Check every line of the data and copy the ones where "High" appears.

=== DATA UNDER STUDY ===

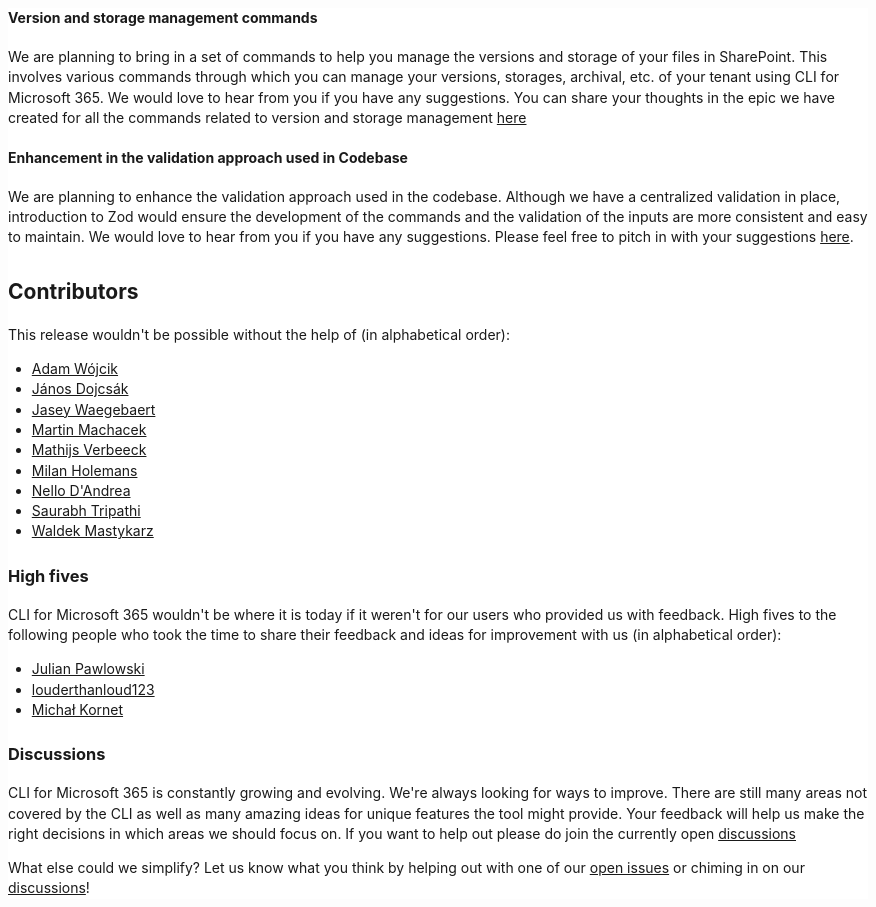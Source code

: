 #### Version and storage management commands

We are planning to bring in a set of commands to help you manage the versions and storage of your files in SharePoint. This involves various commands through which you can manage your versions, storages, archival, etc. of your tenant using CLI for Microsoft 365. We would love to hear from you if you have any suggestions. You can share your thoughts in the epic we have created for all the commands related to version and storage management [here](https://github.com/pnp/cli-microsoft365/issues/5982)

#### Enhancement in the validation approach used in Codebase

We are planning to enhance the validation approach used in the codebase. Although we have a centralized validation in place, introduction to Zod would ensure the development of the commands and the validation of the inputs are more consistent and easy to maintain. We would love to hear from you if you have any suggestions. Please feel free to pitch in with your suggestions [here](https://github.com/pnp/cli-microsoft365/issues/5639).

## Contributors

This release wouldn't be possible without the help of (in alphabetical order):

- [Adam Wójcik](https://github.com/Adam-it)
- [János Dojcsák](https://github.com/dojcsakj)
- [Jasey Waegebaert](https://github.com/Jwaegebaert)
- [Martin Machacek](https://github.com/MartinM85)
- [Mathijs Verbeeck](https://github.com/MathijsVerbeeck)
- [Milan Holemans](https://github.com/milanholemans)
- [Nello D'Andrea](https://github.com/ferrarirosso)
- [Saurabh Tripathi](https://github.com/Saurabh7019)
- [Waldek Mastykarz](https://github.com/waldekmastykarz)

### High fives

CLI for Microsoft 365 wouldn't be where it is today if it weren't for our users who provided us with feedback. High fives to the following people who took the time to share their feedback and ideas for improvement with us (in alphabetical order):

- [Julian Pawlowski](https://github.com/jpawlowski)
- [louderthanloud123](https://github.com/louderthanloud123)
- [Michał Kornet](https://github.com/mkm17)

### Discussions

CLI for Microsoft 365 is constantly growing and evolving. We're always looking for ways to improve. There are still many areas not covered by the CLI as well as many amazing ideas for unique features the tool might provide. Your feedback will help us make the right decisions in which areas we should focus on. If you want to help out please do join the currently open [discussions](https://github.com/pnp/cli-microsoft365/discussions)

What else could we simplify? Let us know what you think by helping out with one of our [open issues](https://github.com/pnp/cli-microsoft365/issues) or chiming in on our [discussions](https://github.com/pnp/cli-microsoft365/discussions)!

===

RESPONSE TO THE TASK =
### High fives
CLI for Microsoft 365 wouldn't be where it is today if it weren't for our users who provided us with feedback. High fives to the following people who took the time to share their feedback and ideas for improvement with us (in alphabetical order):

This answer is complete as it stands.